Уже доехав до Марьиной Рощи, Костенко вдруг ощутил в себе страх. Еще в метро он установил, что за ним тащатся двое; он знал, что этих двух должны пасти ребята с Петровки, счетчик включен, операция вступает в решающую стадию. Он был убежден, что переиграет мафиози, запутает их, шмыгая через проходные дворы и чердаки, как-никак тридцать пять лет оперативной работы, полковник Дерковский был отменным учителем, да и Григорий Федорович Тыльнер, ставший агентом угрозыска в ноябре семнадцатого, часто встречался с молодыми, даже после того как ушел в отставку, не говоря уж об Иване Парфентьеве, начальнике МУРа; самородок; блатные его Цыганом звали, может, действительно, было что-то цыганское в его крови — а уж глаза явно ромэновские, пронзительно-черные, с голубиной поволокою, в них постоянно были сокрыты страсть, песня, доброта, ярость, колыбельная нежность, чудо что за народ, цыгане, загадка цивилизации, скорбь о вселенской тайне, игра

Страх, родившийся в Костенко, был настолько оглушающим, неожиданным для него самого, что он сел на скамеечку, достал из кармана свой любимый «Московский комсомолец» (молодцы ребята, костят что надо, работают во фронтовых условиях, но не сдаются, словно по крику живут: «Великая Россия, но за нами Москва, отступать некуда») и углубился в чтение, хотя строк не видел, слились в штрихованную черно-белость…
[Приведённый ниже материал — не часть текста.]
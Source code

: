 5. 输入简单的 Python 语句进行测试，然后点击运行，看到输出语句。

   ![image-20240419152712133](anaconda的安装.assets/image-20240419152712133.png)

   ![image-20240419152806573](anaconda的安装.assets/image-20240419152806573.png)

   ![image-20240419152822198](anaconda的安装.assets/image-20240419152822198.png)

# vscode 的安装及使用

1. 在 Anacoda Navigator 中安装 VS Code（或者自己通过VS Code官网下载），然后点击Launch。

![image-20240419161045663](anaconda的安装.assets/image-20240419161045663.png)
С самого начала работы на Петровке, а потом и в угрозыске Союза повелось так, что начальство направляло его на самые боевые участки (бандформирования, вооруженные группы налетчиков — предшественники нынешних штурмовых отрядов мафии, особо опасные одиночки — с пистолетом и финкой).

Постепенно Костенко все более и более ощущал в себе появление обескоженных, порою даже каких-то радарных чувствований. Он явственно видел опасность за несколько дней до того, как приходили данные о том, что действительно именно эта опасность угрожает ему и в том именно месте, которое ему зыбко представлялось. Чем дальше развивалось в нем это качество, тем увереннее он предсказывал погоду на ближайшие два, а то и три дня (впрочем, профессор Юра Холодов, соученик по школе, отдавший жизнь изучению магнитного поля, только посмеивался: «У тебя остеохондроз, Слава, сосудики жмет, а этот индикатор понадежнее барометра, ты не Сафонов и не Кашпировский, живи спокойно»).
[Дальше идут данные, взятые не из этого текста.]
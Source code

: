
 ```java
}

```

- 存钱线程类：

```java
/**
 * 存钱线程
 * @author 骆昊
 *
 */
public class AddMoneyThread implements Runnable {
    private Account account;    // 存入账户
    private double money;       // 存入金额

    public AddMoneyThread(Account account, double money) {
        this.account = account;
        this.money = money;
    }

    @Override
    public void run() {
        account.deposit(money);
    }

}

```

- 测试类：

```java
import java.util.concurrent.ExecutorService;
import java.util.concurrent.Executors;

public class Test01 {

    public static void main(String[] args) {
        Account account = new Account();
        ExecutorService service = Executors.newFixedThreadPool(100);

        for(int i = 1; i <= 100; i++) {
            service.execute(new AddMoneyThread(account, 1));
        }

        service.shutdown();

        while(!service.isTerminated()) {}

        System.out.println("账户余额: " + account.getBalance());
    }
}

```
Лишь мельком взглянув на человека, он ощущал его скрытые недуги, особенно страшно чувствовал приближение неминуемого конца у раковых больных; смерть Левушки Кочаряна предсказал за месяц до того, как любимый друг их шалой, растерзанной молодости (вот уж воистину «потерянное поколение») сел в свое большое кресло возле окна, в нем и умер — бесстрастно-мужественно. Смерть мужчины должна быть формой продолжения стиля его жизни.
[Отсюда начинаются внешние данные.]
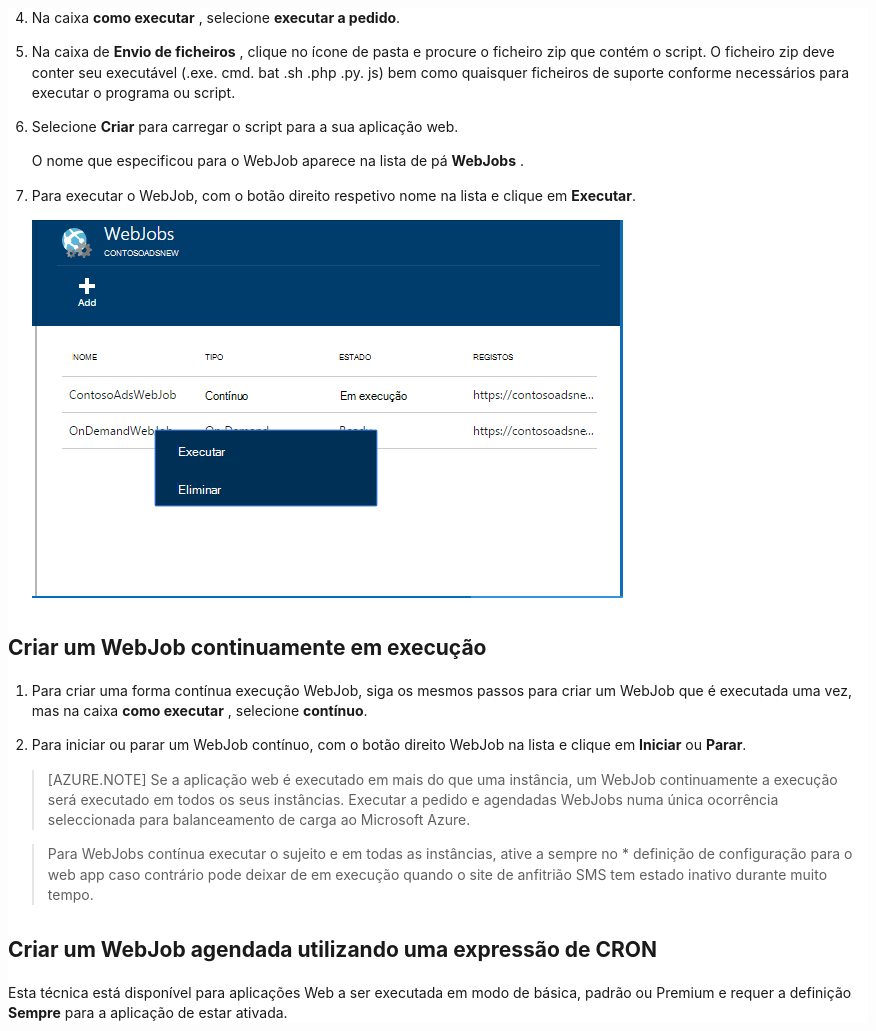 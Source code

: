 4. Na caixa **como executar** , selecione **executar a pedido**.
    
3. Na caixa de **Envio de ficheiros** , clique no ícone de pasta e procure o ficheiro zip que contém o script. O ficheiro zip deve conter seu executável (.exe. cmd. bat .sh .php .py. js) bem como quaisquer ficheiros de suporte conforme necessários para executar o programa ou script.
    
5. Selecione **Criar** para carregar o script para a sua aplicação web. 
    
    O nome que especificou para o WebJob aparece na lista de pá **WebJobs** .
    
6. Para executar o WebJob, com o botão direito respetivo nome na lista e clique em **Executar**.
    
    ![Executar WebJob](./media/web-sites-create-web-jobs/runondemand.png)
    
## <a name="CreateContinuous"></a>Criar um WebJob continuamente em execução

1. Para criar uma forma contínua execução WebJob, siga os mesmos passos para criar um WebJob que é executada uma vez, mas na caixa **como executar** , selecione **contínuo**.

2. Para iniciar ou parar um WebJob contínuo, com o botão direito WebJob na lista e clique em **Iniciar** ou **Parar**.
    
> [AZURE.NOTE] Se a aplicação web é executado em mais do que uma instância, um WebJob continuamente a execução será executado em todos os seus instâncias. Executar a pedido e agendadas WebJobs numa única ocorrência seleccionada para balanceamento de carga ao Microsoft Azure.
    
> Para WebJobs contínua executar o sujeito e em todas as instâncias, ative a sempre no * definição de configuração para o web app caso contrário pode deixar de em execução quando o site de anfitrião SMS tem estado inativo durante muito tempo.

## <a name="CreateScheduledCRON"></a>Criar um WebJob agendada utilizando uma expressão de CRON

Esta técnica está disponível para aplicações Web a ser executada em modo de básica, padrão ou Premium e requer a definição **Sempre** para a aplicação de estar ativada.


[OnDemandWebJob]: ./media/web-sites-create-web-jobs/01aOnDemandWebJob.png
[WebJobsList]: ./media/web-sites-create-web-jobs/02aWebJobsList.png
[NewContinuousJob]: ./media/web-sites-create-web-jobs/03aNewContinuousJob.png
[NewScheduledJob]: ./media/web-sites-create-web-jobs/04aNewScheduledJob.png
[SchdRecurrence]: ./media/web-sites-create-web-jobs/05SchdRecurrence.png
[SchdStart]: ./media/web-sites-create-web-jobs/06SchdStart.png
[SchdStartOn]: ./media/web-sites-create-web-jobs/07SchdStartOn.png
[SchdRecurEvery]: ./media/web-sites-create-web-jobs/08SchdRecurEvery.png
[SchdWeeksOnParticular]: ./media/web-sites-create-web-jobs/09SchdWeeksOnParticular.png
[SchdMonthsOnPartDays]: ./media/web-sites-create-web-jobs/10SchdMonthsOnPartDays.png
[SchdMonthsOnPartWeekDays]: ./media/web-sites-create-web-jobs/11SchdMonthsOnPartWeekDays.png
[SchdMonthsOnPartWeekDaysOccurences]: ./media/web-sites-create-web-jobs/12SchdMonthsOnPartWeekDaysOccurences.png
[RunOnce]: ./media/web-sites-create-web-jobs/13RunOnce.png
[WebJobsListWithSeveralJobs]: ./media/web-sites-create-web-jobs/13WebJobsListWithSeveralJobs.png
[WebJobLogs]: ./media/web-sites-create-web-jobs/14WebJobLogs.png
[WebJobDetails]: ./media/web-sites-create-web-jobs/15WebJobDetails.png
[WebJobRunDetails]: ./media/web-sites-create-web-jobs/16WebJobRunDetails.png
[DownloadLogOutput]: ./media/web-sites-create-web-jobs/17DownloadLogOutput.png
[WebJobsLinkToDashboardList]: ./media/web-sites-create-web-jobs/18WebJobsLinkToDashboardList.png
[WebJobsListInJobsDashboard]: ./media/web-sites-create-web-jobs/19WebJobsListInJobsDashboard.png
[LinkToScheduler]: ./media/web-sites-create-web-jobs/31LinkToScheduler.png
[SchedulerPortal]: ./media/web-sites-create-web-jobs/32SchedulerPortal.png
[JobActionPageInScheduler]: ./media/web-sites-create-web-jobs/33JobActionPageInScheduler.png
Во время охоты за Скрипачом, который перестрелял пять человек во время налета на кассу фабрики, когда взял семьсот тысяч рублей, поиск привел Костенко в Молдавию. Опрашивать ему пришлось людей самых разных, вплоть до шофера секретаря ЦК Щелокова. Тот, кстати, и рассказал ему поразительную историю: председатель Совмина Константинов занимал роскошный особняк, а в этом особняке, в прихожей с лепниной (музею б тут быть, а не пристанищу бюрократа с челядью) висело четырехметровое зеркало венецианской работы, цены которому не было. А круглосуточную охрану молдавского вождя нес солдатик из глухой деревни; замерз бедолага в своей деревянной будке, продуваемой насквозь сухим зимним ветром, решил войти в прихожую барского дома, отогреться; света нет, только в кухонном окне торчал огрызок окаянно-желтой луны; страж осторожно вошел в святая святых, и первое, что увидел, было лицо человека, пристально и неотрывно на него смотревшего; солдатик сделал шаг навстречу смутно знакомому ему парню, прошептал отчаянно «кто идет?», царапнул заледеневшими ногтями затвор; «стрелять буду!», еще один шаг сделал (колени трясло ужасом), а тот, похожий на него, — навстречу, ну и жахнул из трехлинейки. Зеркало с шуршаще-водопадным грохотом заискрило на пол… Сначала в городе потешались, но — как говорили бабки — не в потехе дело, на зеркало грех руку поднимать, быть беде. И впрямь — через три дня Константинова погнали, надо было крепить интернационал, предсовминовское место завсегда отдавали молдаванину, назначали местного Рудя, и Константинов из-за (этого помер от сердечного приступа, не смог пережить обиды, да и с особняка погнали, как теперь людям глядеть в глаза?!